(Saved entries)
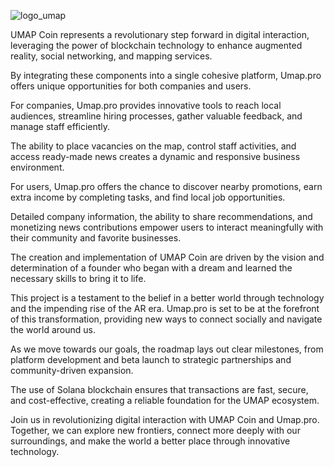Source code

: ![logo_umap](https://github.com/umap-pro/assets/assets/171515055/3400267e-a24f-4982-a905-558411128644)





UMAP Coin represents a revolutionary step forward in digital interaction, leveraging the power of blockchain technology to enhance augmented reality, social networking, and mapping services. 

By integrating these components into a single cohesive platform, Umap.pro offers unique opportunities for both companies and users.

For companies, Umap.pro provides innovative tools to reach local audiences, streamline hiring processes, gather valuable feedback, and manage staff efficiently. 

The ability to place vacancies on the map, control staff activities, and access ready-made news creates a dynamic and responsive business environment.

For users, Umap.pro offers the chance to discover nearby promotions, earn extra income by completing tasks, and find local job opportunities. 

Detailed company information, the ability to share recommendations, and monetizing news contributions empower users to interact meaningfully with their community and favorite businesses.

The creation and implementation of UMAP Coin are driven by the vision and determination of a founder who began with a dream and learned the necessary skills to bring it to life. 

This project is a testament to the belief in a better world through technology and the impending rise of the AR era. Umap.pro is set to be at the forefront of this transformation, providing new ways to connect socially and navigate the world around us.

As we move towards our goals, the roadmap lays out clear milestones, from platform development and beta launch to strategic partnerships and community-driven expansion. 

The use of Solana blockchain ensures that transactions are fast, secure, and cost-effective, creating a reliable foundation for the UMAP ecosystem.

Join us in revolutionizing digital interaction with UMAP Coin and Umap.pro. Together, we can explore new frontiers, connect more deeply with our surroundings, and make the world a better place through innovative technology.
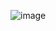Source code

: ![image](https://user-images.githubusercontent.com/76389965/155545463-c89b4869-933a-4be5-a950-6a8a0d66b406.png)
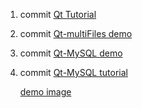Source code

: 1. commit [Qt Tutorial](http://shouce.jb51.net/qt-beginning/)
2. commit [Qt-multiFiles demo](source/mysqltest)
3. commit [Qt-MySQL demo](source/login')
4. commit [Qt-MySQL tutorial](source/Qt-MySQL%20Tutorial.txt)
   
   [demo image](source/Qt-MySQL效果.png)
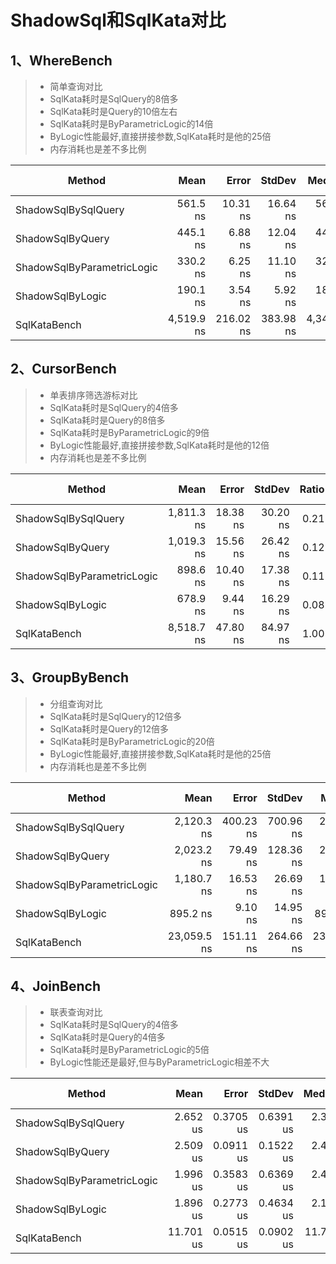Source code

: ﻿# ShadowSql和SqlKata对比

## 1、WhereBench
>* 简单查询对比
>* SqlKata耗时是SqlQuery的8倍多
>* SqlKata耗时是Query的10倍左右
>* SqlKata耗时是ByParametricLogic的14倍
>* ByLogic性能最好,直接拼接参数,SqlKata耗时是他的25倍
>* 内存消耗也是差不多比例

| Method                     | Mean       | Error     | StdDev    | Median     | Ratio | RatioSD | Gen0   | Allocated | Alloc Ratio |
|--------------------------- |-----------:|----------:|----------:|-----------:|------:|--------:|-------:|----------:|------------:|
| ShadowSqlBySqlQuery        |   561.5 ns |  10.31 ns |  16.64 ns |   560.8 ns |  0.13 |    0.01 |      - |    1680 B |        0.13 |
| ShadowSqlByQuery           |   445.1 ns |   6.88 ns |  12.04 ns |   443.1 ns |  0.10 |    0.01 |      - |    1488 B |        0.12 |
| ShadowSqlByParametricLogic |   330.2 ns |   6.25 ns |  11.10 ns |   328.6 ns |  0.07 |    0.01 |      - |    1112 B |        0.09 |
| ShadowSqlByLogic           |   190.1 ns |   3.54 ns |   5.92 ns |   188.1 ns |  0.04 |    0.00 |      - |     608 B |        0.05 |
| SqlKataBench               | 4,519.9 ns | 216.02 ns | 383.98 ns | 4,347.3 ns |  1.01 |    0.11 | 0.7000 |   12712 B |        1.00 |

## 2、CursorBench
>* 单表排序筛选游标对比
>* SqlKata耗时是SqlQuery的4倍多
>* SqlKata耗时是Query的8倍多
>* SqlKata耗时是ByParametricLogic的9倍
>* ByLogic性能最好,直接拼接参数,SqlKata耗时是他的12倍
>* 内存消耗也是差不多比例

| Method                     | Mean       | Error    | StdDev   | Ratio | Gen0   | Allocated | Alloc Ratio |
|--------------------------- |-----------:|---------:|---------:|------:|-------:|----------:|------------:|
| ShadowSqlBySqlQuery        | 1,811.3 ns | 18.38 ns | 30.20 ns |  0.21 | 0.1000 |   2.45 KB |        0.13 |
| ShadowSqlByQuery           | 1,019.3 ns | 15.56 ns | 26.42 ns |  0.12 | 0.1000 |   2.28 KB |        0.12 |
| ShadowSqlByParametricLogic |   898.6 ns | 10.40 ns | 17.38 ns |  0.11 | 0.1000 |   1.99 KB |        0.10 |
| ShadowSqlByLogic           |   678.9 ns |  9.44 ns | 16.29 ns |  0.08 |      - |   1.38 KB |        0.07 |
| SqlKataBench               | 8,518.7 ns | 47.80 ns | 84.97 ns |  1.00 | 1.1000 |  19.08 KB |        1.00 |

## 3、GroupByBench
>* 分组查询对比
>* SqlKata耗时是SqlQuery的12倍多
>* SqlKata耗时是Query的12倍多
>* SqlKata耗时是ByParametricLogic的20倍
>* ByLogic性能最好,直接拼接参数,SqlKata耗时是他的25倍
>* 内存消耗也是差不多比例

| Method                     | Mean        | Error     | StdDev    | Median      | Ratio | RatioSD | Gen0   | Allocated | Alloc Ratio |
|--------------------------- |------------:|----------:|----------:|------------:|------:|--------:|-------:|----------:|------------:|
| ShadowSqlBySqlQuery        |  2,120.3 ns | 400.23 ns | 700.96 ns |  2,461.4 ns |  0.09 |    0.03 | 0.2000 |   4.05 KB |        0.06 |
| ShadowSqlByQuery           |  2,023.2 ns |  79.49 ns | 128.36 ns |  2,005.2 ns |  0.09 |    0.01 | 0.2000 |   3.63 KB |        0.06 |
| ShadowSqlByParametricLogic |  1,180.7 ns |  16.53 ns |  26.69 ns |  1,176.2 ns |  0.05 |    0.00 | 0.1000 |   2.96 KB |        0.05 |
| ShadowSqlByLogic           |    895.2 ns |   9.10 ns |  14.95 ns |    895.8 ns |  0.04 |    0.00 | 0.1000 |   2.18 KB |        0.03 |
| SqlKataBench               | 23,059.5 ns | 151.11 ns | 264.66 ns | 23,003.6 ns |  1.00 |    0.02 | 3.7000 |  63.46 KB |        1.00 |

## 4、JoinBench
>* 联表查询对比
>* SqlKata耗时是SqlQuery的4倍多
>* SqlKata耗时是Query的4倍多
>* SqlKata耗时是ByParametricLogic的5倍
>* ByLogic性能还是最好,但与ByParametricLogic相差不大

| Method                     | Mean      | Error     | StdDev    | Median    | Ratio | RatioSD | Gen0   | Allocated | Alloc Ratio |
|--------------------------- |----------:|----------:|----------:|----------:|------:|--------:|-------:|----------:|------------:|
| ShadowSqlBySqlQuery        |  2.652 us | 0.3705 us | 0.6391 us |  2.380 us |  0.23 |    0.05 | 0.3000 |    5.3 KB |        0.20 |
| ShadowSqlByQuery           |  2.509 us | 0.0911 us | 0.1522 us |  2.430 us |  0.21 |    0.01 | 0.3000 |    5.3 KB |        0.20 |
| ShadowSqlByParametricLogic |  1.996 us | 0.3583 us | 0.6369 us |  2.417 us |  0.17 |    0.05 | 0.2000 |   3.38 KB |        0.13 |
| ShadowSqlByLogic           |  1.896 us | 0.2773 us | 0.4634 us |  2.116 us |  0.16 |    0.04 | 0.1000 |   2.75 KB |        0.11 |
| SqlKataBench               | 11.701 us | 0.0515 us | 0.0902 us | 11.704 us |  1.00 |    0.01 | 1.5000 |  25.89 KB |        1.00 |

* * *

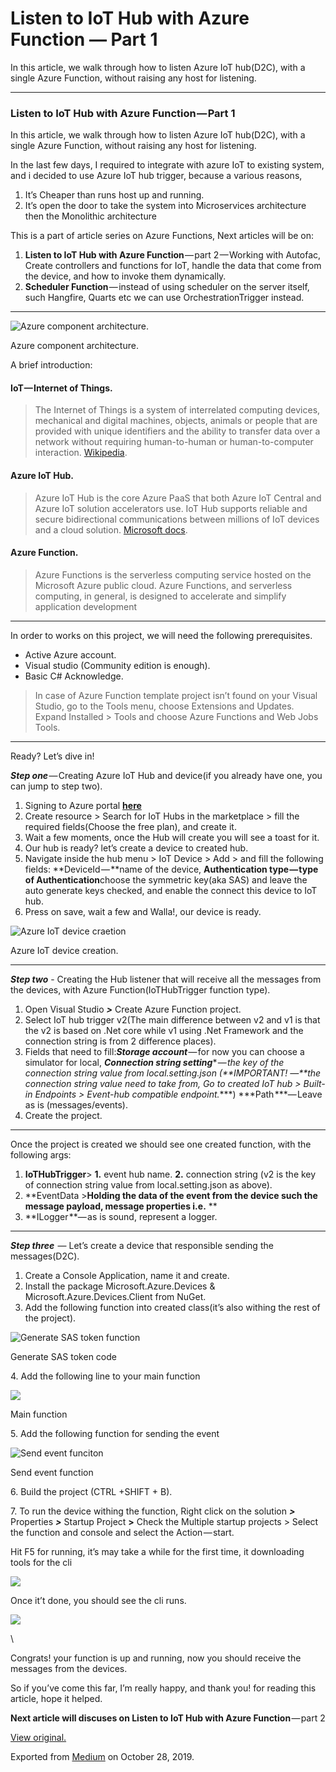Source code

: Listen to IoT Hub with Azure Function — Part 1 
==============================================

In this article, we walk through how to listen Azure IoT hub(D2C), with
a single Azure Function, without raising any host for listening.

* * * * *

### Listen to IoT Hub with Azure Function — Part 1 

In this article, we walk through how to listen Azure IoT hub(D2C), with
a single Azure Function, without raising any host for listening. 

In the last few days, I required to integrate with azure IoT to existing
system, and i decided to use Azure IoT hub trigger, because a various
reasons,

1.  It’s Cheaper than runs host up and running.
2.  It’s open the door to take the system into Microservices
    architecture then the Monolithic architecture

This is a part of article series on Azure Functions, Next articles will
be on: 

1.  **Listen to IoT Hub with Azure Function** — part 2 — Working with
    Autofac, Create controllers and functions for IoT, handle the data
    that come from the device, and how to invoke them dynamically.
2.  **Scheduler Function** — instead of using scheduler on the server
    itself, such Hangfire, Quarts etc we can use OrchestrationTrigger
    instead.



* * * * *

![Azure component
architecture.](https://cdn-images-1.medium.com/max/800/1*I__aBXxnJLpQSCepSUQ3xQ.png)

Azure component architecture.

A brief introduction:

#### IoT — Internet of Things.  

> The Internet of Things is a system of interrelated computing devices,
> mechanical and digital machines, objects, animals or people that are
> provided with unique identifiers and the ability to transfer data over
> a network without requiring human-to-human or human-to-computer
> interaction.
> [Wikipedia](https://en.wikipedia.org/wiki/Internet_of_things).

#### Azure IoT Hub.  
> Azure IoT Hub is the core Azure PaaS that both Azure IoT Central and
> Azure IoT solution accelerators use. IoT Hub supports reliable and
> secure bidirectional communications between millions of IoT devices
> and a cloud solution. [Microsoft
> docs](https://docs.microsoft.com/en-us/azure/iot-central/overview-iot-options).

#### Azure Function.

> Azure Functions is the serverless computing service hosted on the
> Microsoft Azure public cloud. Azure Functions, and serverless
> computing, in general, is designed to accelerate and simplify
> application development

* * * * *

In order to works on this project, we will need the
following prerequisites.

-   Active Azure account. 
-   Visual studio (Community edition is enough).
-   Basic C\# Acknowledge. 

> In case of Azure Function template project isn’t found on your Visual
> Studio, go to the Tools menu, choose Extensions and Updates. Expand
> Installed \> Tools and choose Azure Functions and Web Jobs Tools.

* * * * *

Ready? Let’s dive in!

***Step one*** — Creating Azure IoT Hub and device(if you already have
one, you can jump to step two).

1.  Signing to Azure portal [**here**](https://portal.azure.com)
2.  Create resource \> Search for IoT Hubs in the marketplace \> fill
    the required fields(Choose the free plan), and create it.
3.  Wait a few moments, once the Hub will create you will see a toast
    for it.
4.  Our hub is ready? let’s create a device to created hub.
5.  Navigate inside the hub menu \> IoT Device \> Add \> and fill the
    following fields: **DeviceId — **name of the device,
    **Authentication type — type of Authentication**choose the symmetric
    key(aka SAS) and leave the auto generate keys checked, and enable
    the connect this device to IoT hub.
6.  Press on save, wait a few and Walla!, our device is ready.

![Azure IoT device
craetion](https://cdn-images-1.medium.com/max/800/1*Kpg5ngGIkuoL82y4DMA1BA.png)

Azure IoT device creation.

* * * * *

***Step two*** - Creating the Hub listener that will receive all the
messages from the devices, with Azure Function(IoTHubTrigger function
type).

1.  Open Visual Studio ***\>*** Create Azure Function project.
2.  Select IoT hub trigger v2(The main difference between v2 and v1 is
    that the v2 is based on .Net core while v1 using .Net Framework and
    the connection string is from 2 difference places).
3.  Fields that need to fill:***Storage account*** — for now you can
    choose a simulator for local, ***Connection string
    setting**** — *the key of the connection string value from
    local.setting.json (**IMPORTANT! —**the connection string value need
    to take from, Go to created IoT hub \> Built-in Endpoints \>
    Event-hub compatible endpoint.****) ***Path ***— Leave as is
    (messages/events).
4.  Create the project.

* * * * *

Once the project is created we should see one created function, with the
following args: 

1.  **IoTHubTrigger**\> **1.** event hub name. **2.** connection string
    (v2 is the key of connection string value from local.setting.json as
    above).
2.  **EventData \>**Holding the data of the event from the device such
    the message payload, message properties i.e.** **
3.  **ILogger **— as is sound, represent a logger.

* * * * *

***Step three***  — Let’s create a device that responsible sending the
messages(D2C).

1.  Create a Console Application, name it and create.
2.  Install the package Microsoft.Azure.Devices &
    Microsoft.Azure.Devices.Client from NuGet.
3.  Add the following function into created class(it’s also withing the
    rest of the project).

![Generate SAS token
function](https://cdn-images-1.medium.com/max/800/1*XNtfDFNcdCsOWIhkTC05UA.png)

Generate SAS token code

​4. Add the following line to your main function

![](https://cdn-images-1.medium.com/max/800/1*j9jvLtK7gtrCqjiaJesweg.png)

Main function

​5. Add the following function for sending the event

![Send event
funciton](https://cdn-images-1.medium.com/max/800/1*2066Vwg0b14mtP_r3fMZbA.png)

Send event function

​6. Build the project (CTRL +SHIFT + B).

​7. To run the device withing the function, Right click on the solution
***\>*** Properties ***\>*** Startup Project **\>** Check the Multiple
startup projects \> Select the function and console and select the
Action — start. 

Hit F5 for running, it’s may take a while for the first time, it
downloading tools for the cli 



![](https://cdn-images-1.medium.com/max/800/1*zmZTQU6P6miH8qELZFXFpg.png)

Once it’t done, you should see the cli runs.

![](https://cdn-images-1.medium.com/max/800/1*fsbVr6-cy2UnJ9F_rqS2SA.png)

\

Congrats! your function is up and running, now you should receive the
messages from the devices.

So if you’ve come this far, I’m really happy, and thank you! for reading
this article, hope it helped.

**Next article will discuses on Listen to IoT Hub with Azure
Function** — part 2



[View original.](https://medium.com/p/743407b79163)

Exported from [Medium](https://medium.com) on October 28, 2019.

What you have to do.
Copy down each line in the entries that has the word "receive".

Task result.
***Step two*** - Creating the Hub listener that will receive all the
Congrats! your function is up and running, now you should receive the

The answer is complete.